**Work item:** Let the answer be the lines from the one with "requires the outputs" to the end of the entries, copied exactly with both boundary lines kept.

**Available records:**
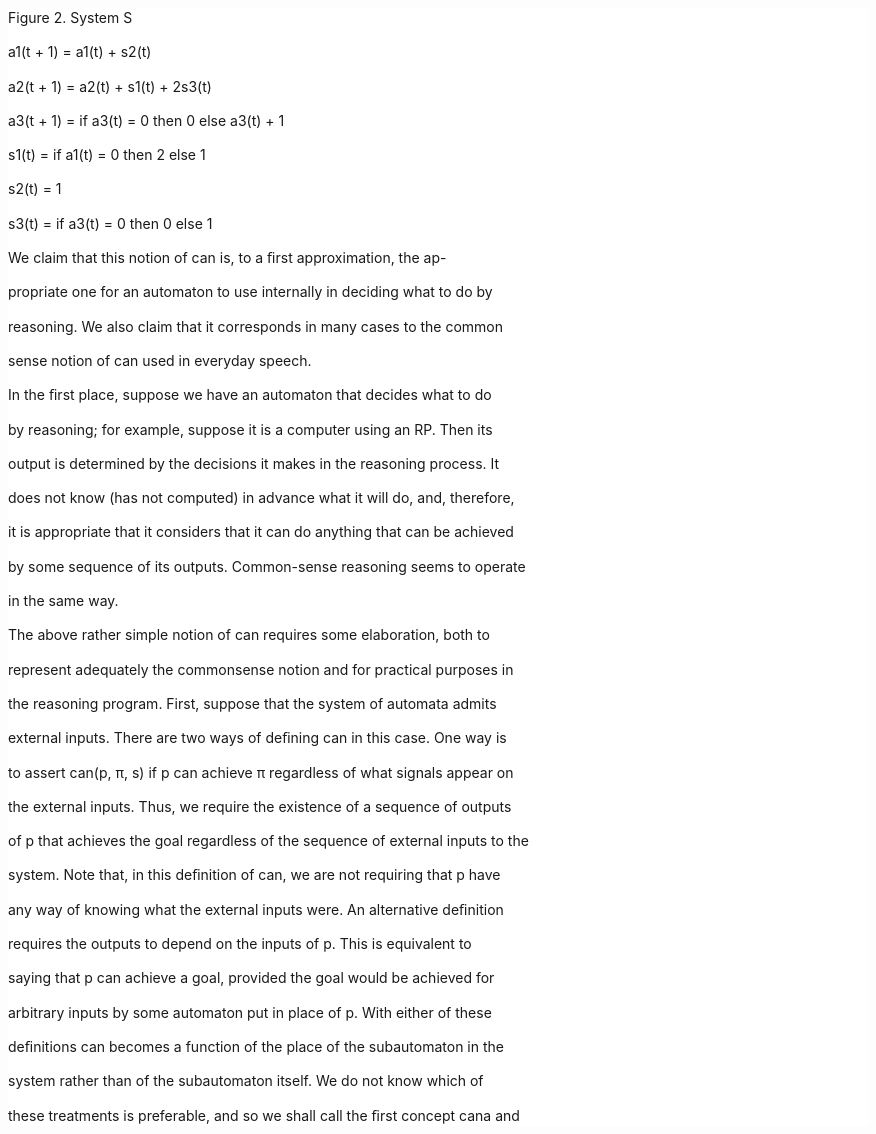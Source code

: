 Figure 2. System S

a1(t + 1) = a1(t) + s2(t)

a2(t + 1) = a2(t) + s1(t) + 2s3(t)

a3(t + 1) = if a3(t) = 0 then 0 else a3(t) + 1

s1(t) = if a1(t) = 0 then 2 else 1

s2(t) = 1

s3(t) = if a3(t) = 0 then 0 else 1

We claim that this notion of can is, to a ﬁrst approximation, the ap-

propriate one for an automaton to use internally in deciding what to do by

reasoning. We also claim that it corresponds in many cases to the common

sense notion of can used in everyday speech.

In the ﬁrst place, suppose we have an automaton that decides what to do

by reasoning; for example, suppose it is a computer using an RP. Then its

output is determined by the decisions it makes in the reasoning process. It

does not know (has not computed) in advance what it will do, and, therefore,

it is appropriate that it considers that it can do anything that can be achieved

by some sequence of its outputs. Common-sense reasoning seems to operate

in the same way.

The above rather simple notion of can requires some elaboration, both to

represent adequately the commonsense notion and for practical purposes in

the reasoning program. First, suppose that the system of automata admits

external inputs. There are two ways of deﬁning can in this case. One way is

to assert can(p, π, s) if p can achieve π regardless of what signals appear on

the external inputs. Thus, we require the existence of a sequence of outputs

of p that achieves the goal regardless of the sequence of external inputs to the

system. Note that, in this deﬁnition of can, we are not requiring that p have

any way of knowing what the external inputs were. An alternative deﬁnition

requires the outputs to depend on the inputs of p. This is equivalent to

saying that p can achieve a goal, provided the goal would be achieved for

arbitrary inputs by some automaton put in place of p. With either of these

deﬁnitions can becomes a function of the place of the subautomaton in the

system rather than of the subautomaton itself. We do not know which of

these treatments is preferable, and so we shall call the ﬁrst concept cana and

**Reply to the exercise:**
requires the outputs to depend on the inputs of p. This is equivalent to

saying that p can achieve a goal, provided the goal would be achieved for

arbitrary inputs by some automaton put in place of p. With either of these

deﬁnitions can becomes a function of the place of the subautomaton in the

system rather than of the subautomaton itself. We do not know which of

these treatments is preferable, and so we shall call the ﬁrst concept cana and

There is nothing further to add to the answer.